Stored items from a collection:
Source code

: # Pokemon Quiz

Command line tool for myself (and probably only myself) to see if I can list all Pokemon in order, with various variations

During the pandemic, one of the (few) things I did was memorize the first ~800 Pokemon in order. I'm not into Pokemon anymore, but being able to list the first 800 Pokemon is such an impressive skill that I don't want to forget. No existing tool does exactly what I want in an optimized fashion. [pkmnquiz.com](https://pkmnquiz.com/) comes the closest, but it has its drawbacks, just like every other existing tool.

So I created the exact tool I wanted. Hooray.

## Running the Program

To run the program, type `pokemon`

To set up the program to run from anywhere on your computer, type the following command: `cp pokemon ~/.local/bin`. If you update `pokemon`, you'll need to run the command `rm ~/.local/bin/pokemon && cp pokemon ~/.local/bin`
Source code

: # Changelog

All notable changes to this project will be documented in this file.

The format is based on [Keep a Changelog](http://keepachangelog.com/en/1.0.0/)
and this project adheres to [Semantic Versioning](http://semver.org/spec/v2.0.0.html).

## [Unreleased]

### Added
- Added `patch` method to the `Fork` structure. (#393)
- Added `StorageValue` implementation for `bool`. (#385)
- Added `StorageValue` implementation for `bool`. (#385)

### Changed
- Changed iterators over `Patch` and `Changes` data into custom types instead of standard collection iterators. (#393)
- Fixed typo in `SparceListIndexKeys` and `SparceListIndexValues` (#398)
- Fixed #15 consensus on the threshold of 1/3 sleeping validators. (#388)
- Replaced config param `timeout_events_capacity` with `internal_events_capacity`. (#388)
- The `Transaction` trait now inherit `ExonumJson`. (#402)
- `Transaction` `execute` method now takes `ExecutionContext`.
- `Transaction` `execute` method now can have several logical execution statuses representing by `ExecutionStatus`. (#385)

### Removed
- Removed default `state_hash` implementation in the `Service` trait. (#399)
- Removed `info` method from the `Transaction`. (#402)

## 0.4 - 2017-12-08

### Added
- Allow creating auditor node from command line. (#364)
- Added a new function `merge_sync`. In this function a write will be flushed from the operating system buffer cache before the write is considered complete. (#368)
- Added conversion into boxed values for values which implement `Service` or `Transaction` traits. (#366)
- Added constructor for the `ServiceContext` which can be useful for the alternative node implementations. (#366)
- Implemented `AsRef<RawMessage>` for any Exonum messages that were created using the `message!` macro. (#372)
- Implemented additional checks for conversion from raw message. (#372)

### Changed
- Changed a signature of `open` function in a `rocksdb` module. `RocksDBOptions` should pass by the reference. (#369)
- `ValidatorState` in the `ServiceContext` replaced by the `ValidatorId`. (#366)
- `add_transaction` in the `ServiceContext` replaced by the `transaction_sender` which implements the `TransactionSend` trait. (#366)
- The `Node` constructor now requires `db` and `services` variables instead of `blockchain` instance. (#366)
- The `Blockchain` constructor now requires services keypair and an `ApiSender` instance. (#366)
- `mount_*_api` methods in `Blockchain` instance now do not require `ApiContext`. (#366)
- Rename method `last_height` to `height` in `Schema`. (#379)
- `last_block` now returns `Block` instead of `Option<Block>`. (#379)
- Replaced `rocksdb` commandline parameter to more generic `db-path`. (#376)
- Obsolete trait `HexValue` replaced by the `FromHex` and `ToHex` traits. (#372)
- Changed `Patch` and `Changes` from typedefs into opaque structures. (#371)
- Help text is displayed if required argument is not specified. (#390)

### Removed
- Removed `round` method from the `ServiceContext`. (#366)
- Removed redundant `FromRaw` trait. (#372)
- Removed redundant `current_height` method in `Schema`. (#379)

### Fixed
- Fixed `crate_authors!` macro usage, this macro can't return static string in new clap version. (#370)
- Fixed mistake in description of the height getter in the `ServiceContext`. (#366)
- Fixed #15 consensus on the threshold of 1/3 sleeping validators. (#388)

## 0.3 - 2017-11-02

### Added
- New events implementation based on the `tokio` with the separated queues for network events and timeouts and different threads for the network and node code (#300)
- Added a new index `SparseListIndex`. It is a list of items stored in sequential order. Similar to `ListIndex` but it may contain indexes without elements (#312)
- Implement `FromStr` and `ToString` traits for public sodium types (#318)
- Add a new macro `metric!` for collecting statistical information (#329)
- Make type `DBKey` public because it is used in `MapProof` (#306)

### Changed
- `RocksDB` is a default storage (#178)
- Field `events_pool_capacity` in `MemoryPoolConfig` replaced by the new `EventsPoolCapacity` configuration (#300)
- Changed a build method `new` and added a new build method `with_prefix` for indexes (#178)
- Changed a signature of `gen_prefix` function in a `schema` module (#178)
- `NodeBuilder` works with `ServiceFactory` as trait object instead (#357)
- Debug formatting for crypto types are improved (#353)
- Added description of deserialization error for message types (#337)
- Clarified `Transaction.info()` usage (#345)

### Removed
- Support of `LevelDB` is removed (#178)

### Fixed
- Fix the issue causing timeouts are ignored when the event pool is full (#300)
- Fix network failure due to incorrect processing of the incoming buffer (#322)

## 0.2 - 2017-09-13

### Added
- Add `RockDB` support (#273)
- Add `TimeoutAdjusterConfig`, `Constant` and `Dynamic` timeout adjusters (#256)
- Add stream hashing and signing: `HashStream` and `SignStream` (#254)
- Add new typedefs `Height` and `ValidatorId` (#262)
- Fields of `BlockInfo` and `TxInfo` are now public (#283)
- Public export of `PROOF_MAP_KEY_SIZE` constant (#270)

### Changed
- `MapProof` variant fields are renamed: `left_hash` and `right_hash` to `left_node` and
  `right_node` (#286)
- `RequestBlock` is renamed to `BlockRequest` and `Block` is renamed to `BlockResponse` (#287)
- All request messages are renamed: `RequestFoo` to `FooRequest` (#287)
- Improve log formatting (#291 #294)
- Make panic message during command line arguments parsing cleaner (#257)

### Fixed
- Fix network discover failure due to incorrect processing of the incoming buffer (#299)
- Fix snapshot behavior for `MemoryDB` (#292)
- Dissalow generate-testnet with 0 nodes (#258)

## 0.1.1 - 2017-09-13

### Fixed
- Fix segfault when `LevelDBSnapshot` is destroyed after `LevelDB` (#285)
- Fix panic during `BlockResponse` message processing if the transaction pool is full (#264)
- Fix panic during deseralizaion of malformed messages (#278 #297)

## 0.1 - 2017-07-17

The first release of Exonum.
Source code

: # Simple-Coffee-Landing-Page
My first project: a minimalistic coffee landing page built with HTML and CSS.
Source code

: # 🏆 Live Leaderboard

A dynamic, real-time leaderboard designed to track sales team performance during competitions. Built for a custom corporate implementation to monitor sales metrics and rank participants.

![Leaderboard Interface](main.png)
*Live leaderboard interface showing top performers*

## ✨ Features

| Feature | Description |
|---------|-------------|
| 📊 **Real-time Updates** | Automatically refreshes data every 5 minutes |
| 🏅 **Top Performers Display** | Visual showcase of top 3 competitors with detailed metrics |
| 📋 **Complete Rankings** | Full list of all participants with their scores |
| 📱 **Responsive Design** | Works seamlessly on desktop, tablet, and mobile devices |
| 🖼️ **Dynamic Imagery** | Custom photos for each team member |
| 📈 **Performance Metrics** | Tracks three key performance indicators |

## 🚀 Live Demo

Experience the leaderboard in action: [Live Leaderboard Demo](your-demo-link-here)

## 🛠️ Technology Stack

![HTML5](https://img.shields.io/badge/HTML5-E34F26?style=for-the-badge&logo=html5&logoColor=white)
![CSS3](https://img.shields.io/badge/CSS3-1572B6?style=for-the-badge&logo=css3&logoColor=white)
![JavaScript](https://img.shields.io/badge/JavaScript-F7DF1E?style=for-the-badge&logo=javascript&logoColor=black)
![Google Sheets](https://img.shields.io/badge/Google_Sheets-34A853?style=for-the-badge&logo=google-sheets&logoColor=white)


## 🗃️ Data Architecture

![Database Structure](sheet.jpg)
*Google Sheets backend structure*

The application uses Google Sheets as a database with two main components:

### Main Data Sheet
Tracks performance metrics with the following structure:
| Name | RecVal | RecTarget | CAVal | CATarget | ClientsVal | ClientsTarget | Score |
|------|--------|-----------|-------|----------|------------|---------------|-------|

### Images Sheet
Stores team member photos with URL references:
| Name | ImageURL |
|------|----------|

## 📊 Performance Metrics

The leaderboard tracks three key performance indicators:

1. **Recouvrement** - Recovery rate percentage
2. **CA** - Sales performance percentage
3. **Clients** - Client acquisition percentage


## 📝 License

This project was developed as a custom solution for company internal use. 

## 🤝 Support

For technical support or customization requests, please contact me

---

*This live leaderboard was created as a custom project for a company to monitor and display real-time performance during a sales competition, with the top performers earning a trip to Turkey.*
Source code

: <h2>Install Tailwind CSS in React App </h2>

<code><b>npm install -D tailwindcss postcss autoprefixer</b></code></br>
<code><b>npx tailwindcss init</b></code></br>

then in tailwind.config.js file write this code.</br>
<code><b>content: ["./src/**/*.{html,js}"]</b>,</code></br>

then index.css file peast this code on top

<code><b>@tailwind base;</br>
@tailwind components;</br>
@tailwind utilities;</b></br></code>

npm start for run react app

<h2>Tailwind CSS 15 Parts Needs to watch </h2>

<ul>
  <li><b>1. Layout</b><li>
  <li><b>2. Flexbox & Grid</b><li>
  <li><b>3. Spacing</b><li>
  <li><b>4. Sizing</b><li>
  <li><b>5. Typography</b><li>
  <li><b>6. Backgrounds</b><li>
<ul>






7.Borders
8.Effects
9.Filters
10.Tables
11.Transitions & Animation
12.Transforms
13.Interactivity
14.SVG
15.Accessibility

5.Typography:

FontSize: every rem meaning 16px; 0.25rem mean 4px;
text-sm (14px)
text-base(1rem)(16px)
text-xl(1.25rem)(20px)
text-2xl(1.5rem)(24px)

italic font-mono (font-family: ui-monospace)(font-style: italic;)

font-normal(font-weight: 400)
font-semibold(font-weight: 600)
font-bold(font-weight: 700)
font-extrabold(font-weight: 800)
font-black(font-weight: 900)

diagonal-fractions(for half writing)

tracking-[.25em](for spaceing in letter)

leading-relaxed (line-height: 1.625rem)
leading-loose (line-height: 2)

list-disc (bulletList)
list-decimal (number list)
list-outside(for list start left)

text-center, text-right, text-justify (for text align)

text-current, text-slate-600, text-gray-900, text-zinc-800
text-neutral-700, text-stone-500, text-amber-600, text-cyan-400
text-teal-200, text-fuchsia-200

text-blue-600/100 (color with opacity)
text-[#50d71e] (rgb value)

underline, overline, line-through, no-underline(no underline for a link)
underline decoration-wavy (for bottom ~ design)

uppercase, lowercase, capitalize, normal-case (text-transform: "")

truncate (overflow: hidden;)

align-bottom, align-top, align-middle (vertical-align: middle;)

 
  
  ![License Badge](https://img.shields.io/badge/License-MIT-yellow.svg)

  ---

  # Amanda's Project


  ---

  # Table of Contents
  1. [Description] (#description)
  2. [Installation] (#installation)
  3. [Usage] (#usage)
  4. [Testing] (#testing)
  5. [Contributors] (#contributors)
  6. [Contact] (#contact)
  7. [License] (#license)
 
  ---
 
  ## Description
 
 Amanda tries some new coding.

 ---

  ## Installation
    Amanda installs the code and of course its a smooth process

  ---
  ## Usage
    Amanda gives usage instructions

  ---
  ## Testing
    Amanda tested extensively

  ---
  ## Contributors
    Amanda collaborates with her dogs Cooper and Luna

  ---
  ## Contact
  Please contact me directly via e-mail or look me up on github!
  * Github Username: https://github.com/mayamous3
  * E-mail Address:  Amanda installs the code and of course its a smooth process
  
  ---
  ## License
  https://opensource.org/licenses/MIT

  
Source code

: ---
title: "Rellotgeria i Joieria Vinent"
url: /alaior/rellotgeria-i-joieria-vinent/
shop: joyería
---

▸ **Exercise**
When you reach the line containing "- Make panic" in the data above, start copying exactly, and stop after the line containing "- Fix segfault".

▸ **Output below**
- Make panic message during command line arguments parsing cleaner (#257)

### Fixed
- Fix network discover failure due to incorrect processing of the incoming buffer (#299)
- Fix snapshot behavior for `MemoryDB` (#292)
- Dissalow generate-testnet with 0 nodes (#258)

## 0.1.1 - 2017-09-13

### Fixed
- Fix segfault when `LevelDBSnapshot` is destroyed after `LevelDB` (#285)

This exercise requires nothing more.